The warrant was filed after the date a lawful period of probation would have expired. Therefore, the affidavit and warrant charging him with violation of probation came too late. A probation violation cannot be charged after the probation period has expired. Carpenter v. State, 355 So. 2d 492 (Fla. 3d DCA 1978). However, Carpenter does not directly address the issue raised herein nor does it address the failure of appellant to directly appeal the unlawful probation.

Probation is a matter of grace and when a defendant chooses to accept conditions of his probation he cannot later, having violated those conditions, challenge the original probation order or indirectly appeal the order or its contents. Section 924.06(2), Florida Statutes (1977); Stuart v. State, 353 So. 2d 165 (Fla. 3d DCA 1977); Brown v. State, 305 So. 2d 309 (Fla. 4th DCA 1974). The appellant does not complain of the conditions of his original probation, however, but rather its unlawful length. An unlawful sentence may be collaterally attacked at any time, even after the period for taking a direct appeal has expired. Bascelio v. Mayo, 81 So. 2d 649 (Fla. 1955); Collingsworth v. Mayo, 77 So. 2d 843 (Fla. 1955); Smith v.

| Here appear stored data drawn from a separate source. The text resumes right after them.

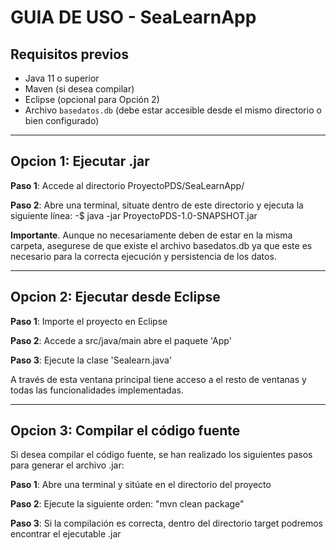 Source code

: # GUIA DE USO - SeaLearnApp

## Requisitos previos

- Java 11 o superior
- Maven (si desea compilar)
- Eclipse (opcional para Opción 2)
- Archivo `basedatos.db` (debe estar accesible desde el mismo directorio o bien configurado)

---

## Opcion 1: Ejecutar .jar

**Paso 1**: Accede al directorio ProyectoPDS/SeaLearnApp/

**Paso 2**: Abre una terminal, situate dentro de este directorio y ejecuta la siguiente línea:
-$ java -jar ProyectoPDS-1.0-SNAPSHOT.jar

**Importante**. Aunque no necesariamente deben de estar en la misma carpeta, asegurese de que existe el archivo basedatos.db ya que este es necesario para la correcta ejecución y persistencia de los datos.

---

## Opcion 2: Ejecutar desde Eclipse

**Paso 1**: Importe el proyecto en Eclipse

**Paso 2**: Accede a src/java/main abre el paquete 'App'

**Paso 3**: Ejecute la clase 'Sealearn.java'

A través de esta ventana principal tiene acceso a el resto de ventanas y todas las funcionalidades implementadas.

---

## Opcion 3: Compilar el código fuente

Si desea compilar el código fuente, se han realizado los siguientes pasos para generar el archivo .jar:

**Paso 1**: Abre una terminal y sitúate en el directorio del proyecto

**Paso 2**: Ejecute la siguiente orden: "mvn clean package"

**Paso 3**: Si la compilación es correcta, dentro del directorio target podremos encontrar el ejecutable .jar
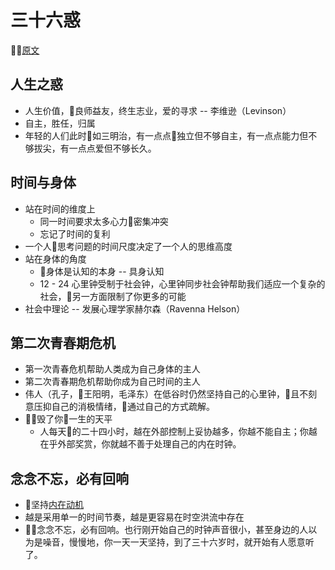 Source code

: # 三十六惑
[原文](https://mp.weixin.qq.com/s?__biz=MzA3MzM0MjUyMQ==&mid=2652149378&idx=1&sn=093db06538a8e2ae53adedfc29122cfc&scene=19#wechat_redirect)

## 人生之惑
* 人生价值，良师益友，终生志业，爱的寻求 -- 李维逊（Levinson）
* 自主，胜任，归属
* 年轻的人们此时如三明治，有一点点独立但不够自主，有一点点能力但不够拔尖，有一点点爱但不够长久。


## 时间与身体
* 站在时间的维度上
  * 同一时间要求太多心力密集冲突
  * 忘记了时间的复利
* 一个人思考问题的时间尺度决定了一个人的思维高度
* 站在身体的角度
  * 身体是认知的本身 -- 具身认知
  * 12 - 24 心里钟受制于社会钟，心里钟同步社会钟帮助我们适应一个复杂的社会，另一方面限制了你更多的可能
* 社会中理论 -- 发展心理学家赫尔森（Ravenna Helson）


## 第二次青春期危机
* 第一次青春危机帮助人类成为自己身体的主人
* 第二次青春期危机帮助你成为自己时间的主人
* 伟人（孔子，王阳明，毛泽东）在低谷时仍然坚持自己的心里钟，且不刻意压抑自己的消极情绪，通过自己的方式疏解。
* 毁了你一生的天平
  * 人每天的二十四小时，越在外部控制上妥协越多，你越不能自主；你越在乎外部奖赏，你就越不善于处理自己的内在时钟。

## 念念不忘，必有回响
* 坚持[内在动机](https://mp.weixin.qq.com/s?__biz=MzA3MzM0MjUyMQ==&mid=2652149359&idx=1&sn=99b1eabcf753ab64114175cf3076a6c0&scene=21#wechat_redirect)
* 越是采用单一的时间节奏，越是更容易在时空洪流中存在
* 念念不忘，必有回响。也行刚开始自己的时钟声音很小，甚至身边的人以为是噪音，慢慢地，你一天一天坚持，到了三十六岁时，就开始有人愿意听了。
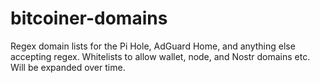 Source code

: # bitcoiner-domains
Regex domain lists for the Pi Hole, AdGuard Home, and anything else accepting regex. Whitelists to allow wallet, node, and Nostr domains etc. Will be expanded over time.
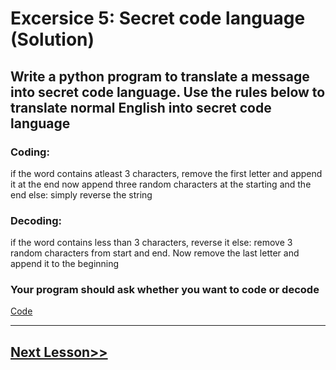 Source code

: # Excersice 5: Secret code language (Solution)

## Write a python program to translate a message into secret code language. Use the rules below to translate normal English into secret code language

### Coding:
if the word contains atleast 3 characters, remove the first letter and append it at the end
now append three random characters at the starting and the end
else:
simply reverse the string

### Decoding:
if the word contains less than 3 characters, reverse it
else:
remove 3 random characters from start and end. Now remove the last letter and append it to the beginning

### Your program should ask whether you want to code or decode

[Code](https://github.com/sheikh92areeb/learn-python/tree/main/Lesson-046/main.py)

---

## [Next Lesson>>](https://github.com/sheikh92areeb/learn-python/tree/main/Lesson-047) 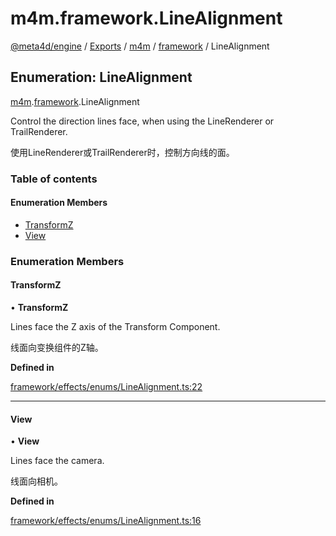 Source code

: # m4m.framework.LineAlignment

[@meta4d/engine](../) / [Exports](../modules/) / [m4m](../modules/m4m.md) / [framework](../modules/m4m.framework.md) / LineAlignment

## Enumeration: LineAlignment

[m4m](../modules/m4m.md).[framework](../modules/m4m.framework.md).LineAlignment

Control the direction lines face, when using the LineRenderer or TrailRenderer.

使用LineRenderer或TrailRenderer时，控制方向线的面。

### Table of contents

#### Enumeration Members

* [TransformZ](m4m.framework.LineAlignment.md#transformz)
* [View](m4m.framework.LineAlignment.md#view)

### Enumeration Members

#### TransformZ

• **TransformZ**

Lines face the Z axis of the Transform Component.

线面向变换组件的Z轴。

**Defined in**

[framework/effects/enums/LineAlignment.ts:22](https://github.com/meta4d-me/meta4d-engine/blob/cf6bfe6/src/framework/effects/enums/LineAlignment.ts#L22)

***

#### View

• **View**

Lines face the camera.

线面向相机。

**Defined in**

[framework/effects/enums/LineAlignment.ts:16](https://github.com/meta4d-me/meta4d-engine/blob/cf6bfe6/src/framework/effects/enums/LineAlignment.ts#L16)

Mayo, 63 So. 2d 510 (Fla. 1953); In re Camp, 92 Fla. 185, 109 So. 445 (Fla. 1926).

*1144 Consistent with the policy of allowing unlawful length of a criminal penalty to be raised at any time, we hold that the appellant may raise this issue after the period for a direct appeal has elapsed, by way of this appeal from the revocation of the probation.

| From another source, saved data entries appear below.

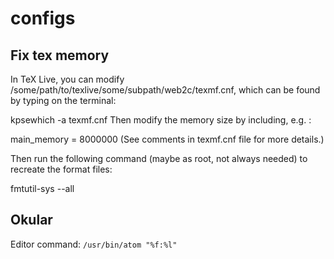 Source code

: # configs

## Fix tex memory
In TeX Live, you can modify /some/path/to/texlive/some/subpath/web2c/texmf.cnf, which can be found by typing on the terminal:

kpsewhich -a texmf.cnf 
Then modify the memory size by including, e.g. :

main_memory = 8000000 
(See comments in texmf.cnf file for more details.)

Then run the following command (maybe as root, not always needed) to recreate the format files:

fmtutil-sys --all

## Okular
Editor command: `/usr/bin/atom "%f:%l"`
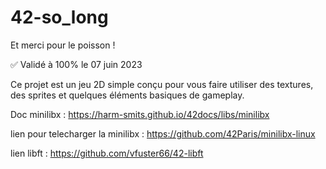 # 42-so_long
Et merci pour le poisson !

✅ Validé à 100% le 07 juin 2023

Ce projet est un jeu 2D simple conçu pour vous faire utiliser des textures,
des sprites et quelques éléments basiques de gameplay.

Doc minilibx :
https://harm-smits.github.io/42docs/libs/minilibx

lien pour telecharger la minilibx :
https://github.com/42Paris/minilibx-linux

lien libft :
https://github.com/vfuster66/42-libft
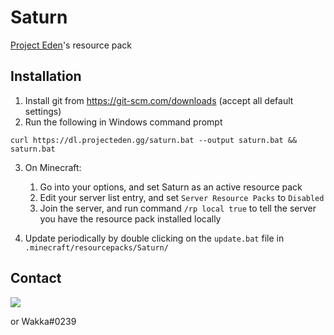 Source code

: # Saturn
[Project Eden](https://projecteden.gg)'s resource pack

## Installation
1. Install git from https://git-scm.com/downloads (accept all default settings)
2. Run the following in Windows command prompt

  `curl https://dl.projecteden.gg/saturn.bat --output saturn.bat && saturn.bat`

3. On Minecraft:
    1. Go into your options, and set Saturn as an active resource pack
    2. Edit your server list entry, and set `Server Resource Packs` to `Disabled`
    3. Join the server, and run command `/rp local true` to tell the server you have the resource pack installed locally

4. Update periodically by double clicking on the `update.bat` file in `.minecraft/resourcepacks/Saturn/`

## Contact
[<img src="https://discordapp.com/api/guilds/132680070480396288/widget.png?style=banner3">](https://discord.projecteden.gg)

or Wakka#0239

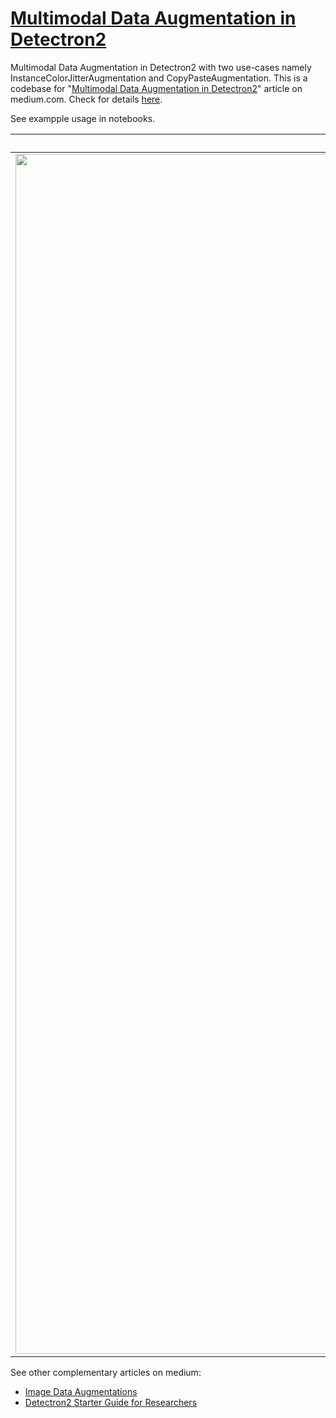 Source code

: # [Multimodal Data Augmentation in Detectron2](https://medium.com/towards-data-science/multimodal-data-augmentation-in-detectron2-a5c362a157dc)
Multimodal Data Augmentation in Detectron2 with two use-cases namely InstanceColorJitterAugmentation and CopyPasteAugmentation. This is a codebase for
"[Multimodal Data Augmentation in Detectron2](https://medium.com/towards-data-science/multimodal-data-augmentation-in-detectron2-a5c362a157dc)" article on medium.com. Check for details [here](https://medium.com/towards-data-science/multimodal-data-augmentation-in-detectron2-a5c362a157dc).


See exampple usage in notebooks.

| [InstanceColorJitterAugmentation](https://github.com/farukcankaya/detectron2-multimodal-augmentation-example/blob/master/InstanceColorJitterAugmentation.ipynb) [![Open In Colab](https://colab.research.google.com/assets/colab-badge.svg)](https://bit.ly/3eKCEiu) | [CopyPasteAugmentation](https://github.com/farukcankaya/detectron2-multimodal-augmentation-example/blob/master/CopyPasteAugmentation.ipynb) [![Open In Colab](https://colab.research.google.com/assets/colab-badge.svg)](https://bit.ly/3TpoLFl) |
|---|---|
| <img width="1920" src="https://user-images.githubusercontent.com/3117589/198623078-c9ff23a9-d02b-4d3b-9ab8-f31cb89ae459.jpeg" /> | <img width="1920" src="https://user-images.githubusercontent.com/3117589/198623687-a4ea15b2-ced8-48f7-a160-08dc405c7ef0.jpeg" /> |

See other complementary articles on medium:
- [Image Data Augmentations](https://towardsdatascience.com/image-data-augmentations-9ff1f0ccab38)
- [Detectron2 Starter Guide for Researchers](https://towardsdatascience.com/detectron2-starter-guide-for-researchers-fbafc82428dd)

Appellant served a period of probation equal to the maximum which could have legally been imposed upon him without being charged with violation of its provisions. The remainder of the probation period is void and cannot serve as a basis for a further sentence or probation by the trial court. Neither will it support the charge or finding of probation violation when the charge is filed more than 6 months after the probation period commenced. Accordingly, the trial court's order is reversed and the cause is remanded to the trial court with instructions to discharge the appellant.

We see no useful purpose to be served by requiring the appellant to seek relief by way of petition for writ of habeas corpus or other appropriate route.

GRIMES, C.J., and SCHEB, J., concur.